Le rêve d'un homme ridicule

Fédor Dostoïevski - Page 4 51ydqk11

-- Il est possible que je divulgâche un peu --

C'est si peu de choses que ces soixante pages ! Et encore moins si l'on considère seulement l'idée qu'elles renferment. On présente cette idée comme celle qui animait Dostoïevski contre son temps, contre le monde dans lequel il vivait. Trois phrases jetées avec mépris suffisent à son personnage pour résumer l'antithèse d'un rêve ― celui du titre. Qu'est-ce que ce rêve ? Une vision, éphémère dans le texte, un poème. Ne parlons pas d'utopie, car elle serait un fétu de paille. Dostoïevski n'entend pas spécialement s'adonner au genre qui a fait le renom de Thomas More ou celui de Louis-Sébastien Mercier. Pensez donc, il s'agit de Dostoïevski ! Mais ce rêve, éphémère s'il en fut ― et qu'est-ce qu'il ne l'est pas dans ce livre ? ― en fut aussi un moment spécial, surtout lors de son envolée vers les étoiles... je dois dire qu'une envolée si nette est très atypique dans l'œuvre de Dostoïevski, et à ce titre elle justifie presque à elle seule que l'on s'attarde sur Le rêve d'un homme ridicule. Le surnaturel chez Dostoïevski a bien plus l'habitude de n'être qu'un soupçon de démence, contenu, enclos dans un monde rationnel, et terrible parce qu'il est réel. Le monde de Dostoïevski c'est celui-ci, beaucoup moins celui du rêve.

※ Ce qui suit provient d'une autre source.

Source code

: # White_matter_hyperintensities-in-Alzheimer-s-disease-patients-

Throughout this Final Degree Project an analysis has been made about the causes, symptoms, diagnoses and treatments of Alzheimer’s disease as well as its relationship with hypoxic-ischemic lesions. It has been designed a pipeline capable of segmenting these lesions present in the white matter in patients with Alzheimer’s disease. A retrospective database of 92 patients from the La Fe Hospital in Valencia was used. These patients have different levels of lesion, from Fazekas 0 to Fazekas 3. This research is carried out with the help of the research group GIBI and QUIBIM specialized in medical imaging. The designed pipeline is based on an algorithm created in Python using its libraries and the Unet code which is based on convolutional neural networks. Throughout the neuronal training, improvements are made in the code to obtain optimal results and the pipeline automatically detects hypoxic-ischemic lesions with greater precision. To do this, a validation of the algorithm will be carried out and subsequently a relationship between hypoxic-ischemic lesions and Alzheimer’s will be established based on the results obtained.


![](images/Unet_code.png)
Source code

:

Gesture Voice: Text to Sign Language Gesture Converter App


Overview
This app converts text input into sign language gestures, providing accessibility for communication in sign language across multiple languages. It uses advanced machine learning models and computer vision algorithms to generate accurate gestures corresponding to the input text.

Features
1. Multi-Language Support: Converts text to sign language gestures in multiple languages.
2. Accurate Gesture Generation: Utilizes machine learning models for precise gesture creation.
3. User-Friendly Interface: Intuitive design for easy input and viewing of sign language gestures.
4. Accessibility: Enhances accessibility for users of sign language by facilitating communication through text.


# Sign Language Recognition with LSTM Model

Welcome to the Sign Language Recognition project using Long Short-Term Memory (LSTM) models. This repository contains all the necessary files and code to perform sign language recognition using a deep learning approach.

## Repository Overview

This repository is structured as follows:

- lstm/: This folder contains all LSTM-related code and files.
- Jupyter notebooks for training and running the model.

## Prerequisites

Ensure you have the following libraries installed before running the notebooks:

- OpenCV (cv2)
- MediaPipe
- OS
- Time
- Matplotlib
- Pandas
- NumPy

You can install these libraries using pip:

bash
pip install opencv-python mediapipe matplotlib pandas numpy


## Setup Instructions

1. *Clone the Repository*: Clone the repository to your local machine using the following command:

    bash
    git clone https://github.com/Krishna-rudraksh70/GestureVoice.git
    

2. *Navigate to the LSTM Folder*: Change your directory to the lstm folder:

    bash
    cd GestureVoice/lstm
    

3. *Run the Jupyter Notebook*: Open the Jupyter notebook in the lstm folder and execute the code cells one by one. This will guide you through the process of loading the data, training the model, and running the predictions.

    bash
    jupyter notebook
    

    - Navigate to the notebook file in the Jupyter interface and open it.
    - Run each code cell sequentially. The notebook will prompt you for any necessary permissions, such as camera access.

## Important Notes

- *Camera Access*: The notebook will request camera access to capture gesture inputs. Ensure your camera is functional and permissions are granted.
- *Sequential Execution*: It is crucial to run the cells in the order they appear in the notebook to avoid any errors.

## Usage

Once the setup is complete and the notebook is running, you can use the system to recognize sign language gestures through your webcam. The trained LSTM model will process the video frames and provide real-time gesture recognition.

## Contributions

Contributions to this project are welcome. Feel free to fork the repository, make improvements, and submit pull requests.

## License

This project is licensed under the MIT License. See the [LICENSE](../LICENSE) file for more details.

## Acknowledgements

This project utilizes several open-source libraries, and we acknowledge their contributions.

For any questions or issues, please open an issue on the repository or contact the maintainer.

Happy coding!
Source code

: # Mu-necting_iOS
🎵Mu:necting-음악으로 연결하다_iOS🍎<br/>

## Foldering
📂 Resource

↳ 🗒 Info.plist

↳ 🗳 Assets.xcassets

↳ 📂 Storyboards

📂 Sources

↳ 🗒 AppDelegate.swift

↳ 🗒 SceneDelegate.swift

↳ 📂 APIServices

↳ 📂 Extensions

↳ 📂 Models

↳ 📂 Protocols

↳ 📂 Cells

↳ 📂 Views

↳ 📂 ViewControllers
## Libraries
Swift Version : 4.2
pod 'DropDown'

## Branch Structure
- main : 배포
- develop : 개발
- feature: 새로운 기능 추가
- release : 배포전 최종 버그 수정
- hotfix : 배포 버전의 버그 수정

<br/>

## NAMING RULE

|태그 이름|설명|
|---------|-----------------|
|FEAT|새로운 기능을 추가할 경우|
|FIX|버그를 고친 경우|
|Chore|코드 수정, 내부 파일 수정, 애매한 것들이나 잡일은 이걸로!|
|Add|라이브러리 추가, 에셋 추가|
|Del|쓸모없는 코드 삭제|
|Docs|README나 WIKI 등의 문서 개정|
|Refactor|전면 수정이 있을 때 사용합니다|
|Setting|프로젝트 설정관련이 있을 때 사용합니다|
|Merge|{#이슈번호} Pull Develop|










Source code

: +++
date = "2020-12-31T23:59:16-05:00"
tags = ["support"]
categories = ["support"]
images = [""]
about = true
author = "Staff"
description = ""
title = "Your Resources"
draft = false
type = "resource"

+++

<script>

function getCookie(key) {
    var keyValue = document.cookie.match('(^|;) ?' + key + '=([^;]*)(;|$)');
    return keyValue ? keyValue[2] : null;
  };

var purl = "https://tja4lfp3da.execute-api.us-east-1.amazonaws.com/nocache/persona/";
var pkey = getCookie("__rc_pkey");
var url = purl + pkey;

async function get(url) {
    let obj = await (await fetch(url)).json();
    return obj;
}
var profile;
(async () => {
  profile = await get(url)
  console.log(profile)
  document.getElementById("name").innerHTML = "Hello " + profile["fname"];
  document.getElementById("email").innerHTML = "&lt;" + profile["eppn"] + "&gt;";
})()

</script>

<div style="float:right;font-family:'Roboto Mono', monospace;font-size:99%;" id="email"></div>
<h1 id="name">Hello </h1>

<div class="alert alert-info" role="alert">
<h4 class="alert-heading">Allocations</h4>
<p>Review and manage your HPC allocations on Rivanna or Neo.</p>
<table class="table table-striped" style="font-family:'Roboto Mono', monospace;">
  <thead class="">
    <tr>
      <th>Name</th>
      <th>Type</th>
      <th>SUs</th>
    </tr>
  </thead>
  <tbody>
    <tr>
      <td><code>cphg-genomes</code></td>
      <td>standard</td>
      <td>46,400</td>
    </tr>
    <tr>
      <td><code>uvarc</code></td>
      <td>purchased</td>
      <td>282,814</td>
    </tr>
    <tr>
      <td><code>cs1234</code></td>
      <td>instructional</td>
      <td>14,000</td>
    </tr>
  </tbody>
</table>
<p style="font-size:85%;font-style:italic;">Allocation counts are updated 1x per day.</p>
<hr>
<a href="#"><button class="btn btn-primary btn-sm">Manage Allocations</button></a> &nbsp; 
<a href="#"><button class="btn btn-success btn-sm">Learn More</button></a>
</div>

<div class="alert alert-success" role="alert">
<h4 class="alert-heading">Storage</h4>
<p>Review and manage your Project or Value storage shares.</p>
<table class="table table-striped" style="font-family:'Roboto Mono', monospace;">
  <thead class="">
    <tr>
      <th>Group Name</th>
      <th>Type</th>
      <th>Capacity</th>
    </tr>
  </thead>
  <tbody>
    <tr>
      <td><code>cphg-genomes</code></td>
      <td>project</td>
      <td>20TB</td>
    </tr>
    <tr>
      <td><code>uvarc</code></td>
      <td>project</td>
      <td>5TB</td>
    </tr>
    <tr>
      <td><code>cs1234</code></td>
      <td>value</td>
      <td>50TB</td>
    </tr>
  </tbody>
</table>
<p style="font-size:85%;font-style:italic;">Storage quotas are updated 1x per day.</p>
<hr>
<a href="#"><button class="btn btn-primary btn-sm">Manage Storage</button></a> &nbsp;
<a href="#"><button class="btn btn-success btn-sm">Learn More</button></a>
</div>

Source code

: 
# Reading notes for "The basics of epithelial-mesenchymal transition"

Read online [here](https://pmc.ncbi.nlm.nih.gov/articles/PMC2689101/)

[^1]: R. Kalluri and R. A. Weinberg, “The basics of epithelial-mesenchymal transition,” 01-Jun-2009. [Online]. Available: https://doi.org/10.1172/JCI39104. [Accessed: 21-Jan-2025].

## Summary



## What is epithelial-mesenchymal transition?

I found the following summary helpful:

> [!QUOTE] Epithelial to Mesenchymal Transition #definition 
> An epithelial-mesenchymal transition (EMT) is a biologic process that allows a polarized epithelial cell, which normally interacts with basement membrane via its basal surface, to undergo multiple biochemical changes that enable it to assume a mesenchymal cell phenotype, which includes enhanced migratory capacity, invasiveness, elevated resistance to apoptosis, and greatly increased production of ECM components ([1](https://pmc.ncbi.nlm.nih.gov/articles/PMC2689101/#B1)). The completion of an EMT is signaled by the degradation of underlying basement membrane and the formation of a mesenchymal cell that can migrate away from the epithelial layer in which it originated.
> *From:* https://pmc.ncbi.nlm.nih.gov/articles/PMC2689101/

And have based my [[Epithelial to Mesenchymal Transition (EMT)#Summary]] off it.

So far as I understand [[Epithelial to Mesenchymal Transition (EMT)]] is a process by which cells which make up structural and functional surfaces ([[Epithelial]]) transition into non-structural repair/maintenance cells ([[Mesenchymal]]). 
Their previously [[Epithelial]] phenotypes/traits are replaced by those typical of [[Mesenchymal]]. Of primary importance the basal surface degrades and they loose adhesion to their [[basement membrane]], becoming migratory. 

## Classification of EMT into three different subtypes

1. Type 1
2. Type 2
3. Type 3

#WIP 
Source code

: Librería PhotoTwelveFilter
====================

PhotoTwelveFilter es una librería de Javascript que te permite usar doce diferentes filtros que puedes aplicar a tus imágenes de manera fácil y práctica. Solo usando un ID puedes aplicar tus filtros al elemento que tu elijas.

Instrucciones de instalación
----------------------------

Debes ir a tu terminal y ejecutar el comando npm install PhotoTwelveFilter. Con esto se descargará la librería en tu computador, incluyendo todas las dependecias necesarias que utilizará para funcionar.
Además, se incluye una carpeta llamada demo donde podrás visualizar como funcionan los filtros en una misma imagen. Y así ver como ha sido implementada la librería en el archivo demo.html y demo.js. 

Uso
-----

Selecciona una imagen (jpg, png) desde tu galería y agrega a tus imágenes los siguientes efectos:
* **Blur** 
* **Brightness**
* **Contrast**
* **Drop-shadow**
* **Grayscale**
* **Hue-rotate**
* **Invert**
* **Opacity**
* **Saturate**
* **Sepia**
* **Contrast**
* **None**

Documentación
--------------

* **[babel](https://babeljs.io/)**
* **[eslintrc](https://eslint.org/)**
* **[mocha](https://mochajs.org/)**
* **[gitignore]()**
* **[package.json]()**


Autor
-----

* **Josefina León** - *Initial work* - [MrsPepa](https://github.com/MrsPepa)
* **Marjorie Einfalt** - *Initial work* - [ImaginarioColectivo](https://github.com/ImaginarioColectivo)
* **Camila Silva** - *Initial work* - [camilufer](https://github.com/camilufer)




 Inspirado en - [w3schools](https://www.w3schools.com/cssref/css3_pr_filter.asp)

La sphère la plus importante du récit (y compris dans l'économie du texte) c'est encore une fois ce monde réel, dans lequel le narrateur est un homme ridicule, dans lequel Dostoïevski montre à quoi est réduit son rêve : l'impossibilité. Non pas du rêve lui-même, mais impossibilité de le rendre intelligible ou audible aux autres hommes. C'est curieusement là que la nouvelle peine à convaincre, dans toutes les idiosyncrasies de l'écrivain russe : l'homme ridicule assène fiévreusement (mais sans force) ses vérités, il n'a qu'un seul interlocuteur, nous, sinon la vague rumeur de gens qui l'ont traité de fou, ou de bouffon. Une vague mais très récurrente (dans l'œuvre, pas la nouvelle) figure de la petite fille abandonnée pour émouvoir.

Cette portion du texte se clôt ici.